Work instruction: Across all the records below, how many lines contain "test"? Respond with only the number.

Data excerpts:
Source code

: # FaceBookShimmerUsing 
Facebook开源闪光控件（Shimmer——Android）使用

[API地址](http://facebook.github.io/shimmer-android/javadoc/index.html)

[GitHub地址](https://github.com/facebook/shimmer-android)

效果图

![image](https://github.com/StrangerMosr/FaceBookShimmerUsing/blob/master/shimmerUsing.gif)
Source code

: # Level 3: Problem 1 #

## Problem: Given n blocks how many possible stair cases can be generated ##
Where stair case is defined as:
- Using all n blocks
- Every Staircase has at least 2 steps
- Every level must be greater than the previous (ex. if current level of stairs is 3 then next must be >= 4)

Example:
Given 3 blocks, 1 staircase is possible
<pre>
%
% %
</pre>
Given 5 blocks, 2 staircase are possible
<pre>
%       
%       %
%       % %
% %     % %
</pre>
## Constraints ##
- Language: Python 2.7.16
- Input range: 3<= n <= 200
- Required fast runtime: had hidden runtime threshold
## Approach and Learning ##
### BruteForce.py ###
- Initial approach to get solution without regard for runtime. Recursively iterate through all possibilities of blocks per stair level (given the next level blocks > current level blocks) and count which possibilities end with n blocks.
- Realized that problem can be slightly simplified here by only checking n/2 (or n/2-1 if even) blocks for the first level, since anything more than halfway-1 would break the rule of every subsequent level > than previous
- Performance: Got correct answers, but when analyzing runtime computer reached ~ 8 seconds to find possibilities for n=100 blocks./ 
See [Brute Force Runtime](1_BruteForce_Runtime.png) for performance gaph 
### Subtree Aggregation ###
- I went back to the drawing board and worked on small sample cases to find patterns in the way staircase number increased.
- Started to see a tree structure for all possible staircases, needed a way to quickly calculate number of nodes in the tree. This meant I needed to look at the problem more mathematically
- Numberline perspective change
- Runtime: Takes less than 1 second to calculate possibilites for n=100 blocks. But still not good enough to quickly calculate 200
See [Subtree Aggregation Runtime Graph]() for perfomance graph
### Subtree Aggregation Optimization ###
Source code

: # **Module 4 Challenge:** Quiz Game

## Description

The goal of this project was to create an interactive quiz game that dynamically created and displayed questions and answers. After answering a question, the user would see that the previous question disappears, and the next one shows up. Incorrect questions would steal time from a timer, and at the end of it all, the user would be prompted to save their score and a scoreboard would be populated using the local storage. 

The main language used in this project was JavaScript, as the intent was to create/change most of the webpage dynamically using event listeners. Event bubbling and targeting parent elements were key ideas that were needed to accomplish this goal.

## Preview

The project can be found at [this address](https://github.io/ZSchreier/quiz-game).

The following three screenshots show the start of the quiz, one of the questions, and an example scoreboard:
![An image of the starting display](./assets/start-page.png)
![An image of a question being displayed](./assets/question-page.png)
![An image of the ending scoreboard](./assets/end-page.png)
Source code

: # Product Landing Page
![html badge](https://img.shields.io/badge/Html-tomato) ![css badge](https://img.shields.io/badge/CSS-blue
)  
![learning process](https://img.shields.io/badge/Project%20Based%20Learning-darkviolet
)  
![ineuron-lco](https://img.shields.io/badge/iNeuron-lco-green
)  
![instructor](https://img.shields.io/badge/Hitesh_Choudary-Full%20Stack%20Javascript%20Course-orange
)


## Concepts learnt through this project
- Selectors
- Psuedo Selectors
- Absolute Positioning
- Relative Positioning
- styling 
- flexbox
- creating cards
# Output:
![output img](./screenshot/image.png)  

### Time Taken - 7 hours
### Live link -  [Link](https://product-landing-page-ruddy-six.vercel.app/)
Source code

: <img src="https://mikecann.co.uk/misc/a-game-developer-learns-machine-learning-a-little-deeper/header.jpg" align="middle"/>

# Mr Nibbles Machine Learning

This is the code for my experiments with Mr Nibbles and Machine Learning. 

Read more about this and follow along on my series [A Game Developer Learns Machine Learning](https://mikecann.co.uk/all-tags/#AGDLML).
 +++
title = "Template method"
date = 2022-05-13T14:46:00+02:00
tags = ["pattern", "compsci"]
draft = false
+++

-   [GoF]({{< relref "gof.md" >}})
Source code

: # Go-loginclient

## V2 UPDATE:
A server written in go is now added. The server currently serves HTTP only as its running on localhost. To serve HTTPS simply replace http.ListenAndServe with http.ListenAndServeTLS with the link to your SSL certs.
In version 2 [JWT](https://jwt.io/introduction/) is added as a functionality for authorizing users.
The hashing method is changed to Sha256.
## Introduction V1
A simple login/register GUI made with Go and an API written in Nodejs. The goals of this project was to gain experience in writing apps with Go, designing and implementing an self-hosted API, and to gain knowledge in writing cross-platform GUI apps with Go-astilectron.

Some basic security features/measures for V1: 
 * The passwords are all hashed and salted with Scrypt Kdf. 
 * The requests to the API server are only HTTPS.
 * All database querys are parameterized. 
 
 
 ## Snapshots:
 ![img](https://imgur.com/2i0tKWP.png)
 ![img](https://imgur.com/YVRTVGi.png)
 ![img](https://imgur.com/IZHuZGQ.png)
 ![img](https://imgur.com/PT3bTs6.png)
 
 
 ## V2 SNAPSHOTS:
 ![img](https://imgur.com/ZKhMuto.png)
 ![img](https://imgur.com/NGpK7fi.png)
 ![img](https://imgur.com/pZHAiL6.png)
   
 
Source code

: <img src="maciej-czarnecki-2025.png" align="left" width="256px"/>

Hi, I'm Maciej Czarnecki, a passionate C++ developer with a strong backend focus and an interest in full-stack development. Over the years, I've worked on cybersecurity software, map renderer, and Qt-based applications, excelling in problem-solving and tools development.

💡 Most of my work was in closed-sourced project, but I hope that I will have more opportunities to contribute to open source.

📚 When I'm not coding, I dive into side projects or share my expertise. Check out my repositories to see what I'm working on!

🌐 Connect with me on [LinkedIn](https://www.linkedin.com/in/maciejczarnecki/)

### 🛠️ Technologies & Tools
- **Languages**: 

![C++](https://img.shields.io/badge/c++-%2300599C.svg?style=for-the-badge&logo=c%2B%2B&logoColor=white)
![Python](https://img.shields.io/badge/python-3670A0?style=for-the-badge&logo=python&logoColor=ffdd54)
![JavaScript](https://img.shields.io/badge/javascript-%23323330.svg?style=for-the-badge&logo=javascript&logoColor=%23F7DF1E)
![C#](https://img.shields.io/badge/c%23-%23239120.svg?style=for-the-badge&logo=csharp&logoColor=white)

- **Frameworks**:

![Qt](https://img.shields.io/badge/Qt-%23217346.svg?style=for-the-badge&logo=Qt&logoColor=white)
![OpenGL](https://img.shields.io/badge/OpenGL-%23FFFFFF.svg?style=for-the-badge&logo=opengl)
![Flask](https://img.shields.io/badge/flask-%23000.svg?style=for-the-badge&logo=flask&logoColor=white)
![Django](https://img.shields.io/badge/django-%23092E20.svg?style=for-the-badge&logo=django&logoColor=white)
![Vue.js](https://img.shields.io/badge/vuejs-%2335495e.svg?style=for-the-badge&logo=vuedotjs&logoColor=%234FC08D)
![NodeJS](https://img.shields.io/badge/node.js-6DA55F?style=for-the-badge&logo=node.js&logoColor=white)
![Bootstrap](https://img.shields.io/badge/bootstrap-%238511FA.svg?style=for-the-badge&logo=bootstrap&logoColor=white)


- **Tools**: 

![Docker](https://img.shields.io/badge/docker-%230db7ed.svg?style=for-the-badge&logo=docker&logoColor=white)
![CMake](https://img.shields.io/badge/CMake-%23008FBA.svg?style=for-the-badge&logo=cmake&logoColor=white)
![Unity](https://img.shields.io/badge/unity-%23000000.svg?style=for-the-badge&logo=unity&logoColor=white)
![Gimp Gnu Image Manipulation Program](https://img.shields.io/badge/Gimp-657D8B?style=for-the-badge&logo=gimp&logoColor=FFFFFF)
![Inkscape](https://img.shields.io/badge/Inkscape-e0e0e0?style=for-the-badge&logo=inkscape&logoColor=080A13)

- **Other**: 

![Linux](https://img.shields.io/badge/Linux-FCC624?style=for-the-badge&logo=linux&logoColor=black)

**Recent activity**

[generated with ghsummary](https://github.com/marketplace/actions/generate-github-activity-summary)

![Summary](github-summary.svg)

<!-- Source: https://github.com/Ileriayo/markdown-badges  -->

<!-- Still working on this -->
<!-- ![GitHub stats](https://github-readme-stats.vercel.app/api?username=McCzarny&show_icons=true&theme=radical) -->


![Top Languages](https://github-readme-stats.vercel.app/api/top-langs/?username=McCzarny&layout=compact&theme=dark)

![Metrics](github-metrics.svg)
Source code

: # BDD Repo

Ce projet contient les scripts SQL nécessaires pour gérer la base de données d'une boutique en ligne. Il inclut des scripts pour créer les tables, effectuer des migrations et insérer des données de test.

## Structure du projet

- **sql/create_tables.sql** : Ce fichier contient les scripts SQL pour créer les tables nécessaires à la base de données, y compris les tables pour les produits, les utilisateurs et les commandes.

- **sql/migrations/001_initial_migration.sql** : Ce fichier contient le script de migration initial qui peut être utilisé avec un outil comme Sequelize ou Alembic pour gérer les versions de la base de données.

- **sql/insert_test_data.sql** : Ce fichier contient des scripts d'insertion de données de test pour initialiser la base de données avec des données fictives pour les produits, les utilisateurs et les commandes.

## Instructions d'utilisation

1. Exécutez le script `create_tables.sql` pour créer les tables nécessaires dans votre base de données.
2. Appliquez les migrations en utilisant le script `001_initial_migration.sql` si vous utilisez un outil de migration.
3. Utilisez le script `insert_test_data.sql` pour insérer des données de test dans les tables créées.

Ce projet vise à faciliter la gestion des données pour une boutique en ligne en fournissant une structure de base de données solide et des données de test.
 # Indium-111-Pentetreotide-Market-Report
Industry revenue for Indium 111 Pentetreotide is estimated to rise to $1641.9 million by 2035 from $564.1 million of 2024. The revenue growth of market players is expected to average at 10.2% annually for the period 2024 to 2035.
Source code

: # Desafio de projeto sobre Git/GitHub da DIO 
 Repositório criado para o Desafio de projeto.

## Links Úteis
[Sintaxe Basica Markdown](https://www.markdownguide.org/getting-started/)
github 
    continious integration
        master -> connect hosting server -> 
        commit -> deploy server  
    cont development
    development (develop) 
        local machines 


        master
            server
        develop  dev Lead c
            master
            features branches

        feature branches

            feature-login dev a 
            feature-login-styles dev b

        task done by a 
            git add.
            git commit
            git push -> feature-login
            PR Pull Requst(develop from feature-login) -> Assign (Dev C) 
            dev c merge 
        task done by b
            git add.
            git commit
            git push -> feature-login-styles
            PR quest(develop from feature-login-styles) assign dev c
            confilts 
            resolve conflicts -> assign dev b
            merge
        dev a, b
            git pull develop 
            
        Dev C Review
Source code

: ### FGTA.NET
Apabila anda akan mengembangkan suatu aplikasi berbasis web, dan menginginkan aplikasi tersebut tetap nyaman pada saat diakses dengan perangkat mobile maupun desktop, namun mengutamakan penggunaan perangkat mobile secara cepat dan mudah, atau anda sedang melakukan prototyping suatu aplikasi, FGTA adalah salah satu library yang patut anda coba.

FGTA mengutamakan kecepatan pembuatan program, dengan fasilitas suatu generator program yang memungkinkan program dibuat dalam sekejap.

Exercise answer: 4